O presidente do Supremo Tribunal Federal (STF), ministro Gilmar Mendes, ressaltou a importância do atual debate sobre a criação de uma Corte de Justiça no Mercosul nos moldes da Corte Européia de Justiça, que seria responsável pela aplicação de um catálogo internacional de direitos humanos.

Em discurso proferido na última sexta-feira em Granada, na Espanha, ele destacou os resultados obtidos nos Encontros de Cortes Supremas do Mercosul, quando são travadas “profundas discussões sobre temas de grande importância para o desenvolvimento da Jurisdição Constitucional na Iberoamérica, as quais certamente continuarão quando da realização do próximo encontro, em setembro deste ano, em Buenos Aires, para o enriquecimento de todos os participantes deste evento”.

Tratados internacionais

Mendes disse que vários países latino-americanos avançaram na participação supranacional e reservaram aos tratados internacionais de direitos humanos lugar especial no ordenamento jurídico, algumas vezes concedendo-lhes valor normativo constitucional.

Ele lembrou que no Brasil os tratados internacionais sobre direitos humanos, caso aprovados pelo Congresso seguindo os mesmos pré-requisitos das emendas constitucionais, passam a fazer parte da Lei Maior.
O ministro contou que a Constituição brasileira de 1988 enfatiza a maior abertura constitucional ao direito internacional já no início do texto. “O parágrafo único do art. 4º, estabelece que a República Federativa do Brasil buscará a integração econômica, política, social e cultural dos povos da América Latina, visando à formação de uma comunidade latino-americana de nações”, exemplificou.
Ele disse, ainda, que articular as relações entre os tribunais constitucionais e o Mercosul é uma conditio sine qua non para o discurso constitucional contemporâneo. “Nesse sentido, a proteção dos direitos fundamentais no âmbito do Mercosul pressupõe, invariavelmente, que as instituições deste sejam dotadas de poder de decisão de modo a atuarem como garantidoras de direitos fundamentais no bloco.
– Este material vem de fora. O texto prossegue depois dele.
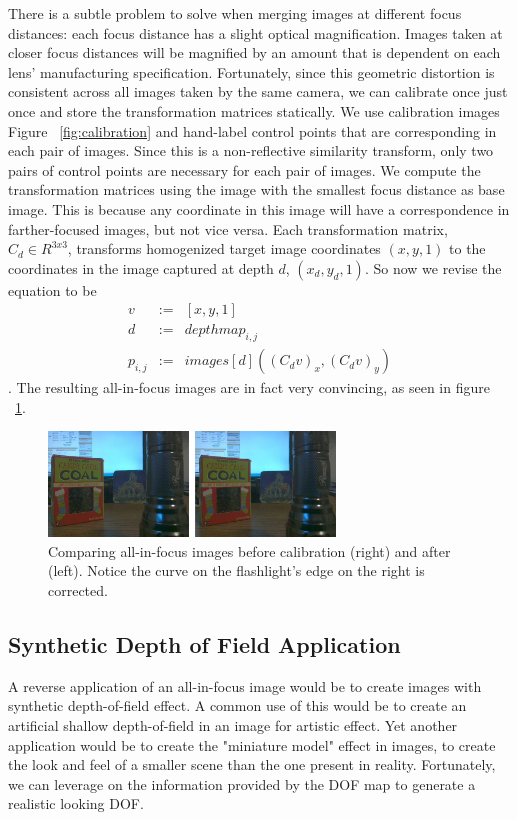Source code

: \documentclass[annual, 12pt]{acmsiggraph}
\begin{document}
There is a subtle problem to solve when merging images at different focus distances: each focus distance has a slight optical magnification.  Images taken at closer focus distances will be magnified by an amount that is dependent on each lens' manufacturing specification.  Fortunately, since this geometric distortion is consistent across all images taken by the same camera, we can calibrate once just once and store the transformation matrices statically. We use calibration images Figure ~\ref{fig:calibration} and hand-label control points that are corresponding in each pair of images. Since this is a non-reflective similarity transform, only two pairs of control points are necessary for each pair of images.  We compute the transformation matrices using the image with the smallest focus distance as base image.  This is because any coordinate in this image will have a correspondence in farther-focused images, but not vice versa.  Each transformation matrix, $C_d\in R^{3x3}$, transforms homogenized target image coordinates $(x,y,1)$ to the coordinates in the image captured at depth $d$, $(x_d,y_d,1)$. So now we revise the equation to be
\begin{eqnarray} 
v &:=& [x,y,1] \nonumber \\
d &:=& depthmap_{i,j}  \nonumber \\
p_{i,j} &:=& images[ d ]( (C_d v)_x, (C_d v)_y)
\end{eqnarray}. The resulting all-in-focus images are in fact very convincing, as seen in figure ~\ref{fig:all-focus-calibrated}.

\begin{figure}
\centering
\includegraphics[width=3in]{images/all-focus-calibrated.jpg}
\caption{Comparing all-in-focus images before calibration (right) and after (left). Notice the curve on the flashlight's edge on the right is corrected.}
\label{fig:all-focus-calibrated}
\end{figure}


\subsection{Synthetic Depth of Field Application}

A reverse application of an all-in-focus image would be to create images with synthetic depth-of-field effect. A common use of this would be to create an artificial shallow depth-of-field in an image for artistic effect. Yet another application would be to create the "miniature model" effect in images, to create the look and feel of a smaller scene than the one present in reality. Fortunately, we can leverage on the information provided by the DOF map to generate a realistic looking DOF. 
\end{document}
Para alcançar tal feito, tribunais constitucionais necessitam evoluir para uma posição que fortaleça essas instituições por meio da consagração do efeito direto”, ressaltou.

Solução de controvérsias

No Mercosul a criação de um sistema renovado de solução de controvérsias, conhecido como o Protocolo de Olivos, de 2002, trouxe esperanças quanto a um desenvolvimento institucional mais intenso. O Protocolo de Olivos tem um mecanismo de solução de controvérsias que, em primeira instância, possui uma estrutura bastante semelhante a um mecanismo arbitral e, em segunda instância, tem-se como órgão permanente o Tribunal Arbitral Permanente de Revisão.

Para Mendes, o caráter de permanência, previsto no Tribunal Arbitral Permanente de Revisão “é uma conquista significativa rumo a uma maior institucionalização do Mercosul, que pode contar com estrutura própria e membros (juízes) com período certo para deixarem seus cargos”.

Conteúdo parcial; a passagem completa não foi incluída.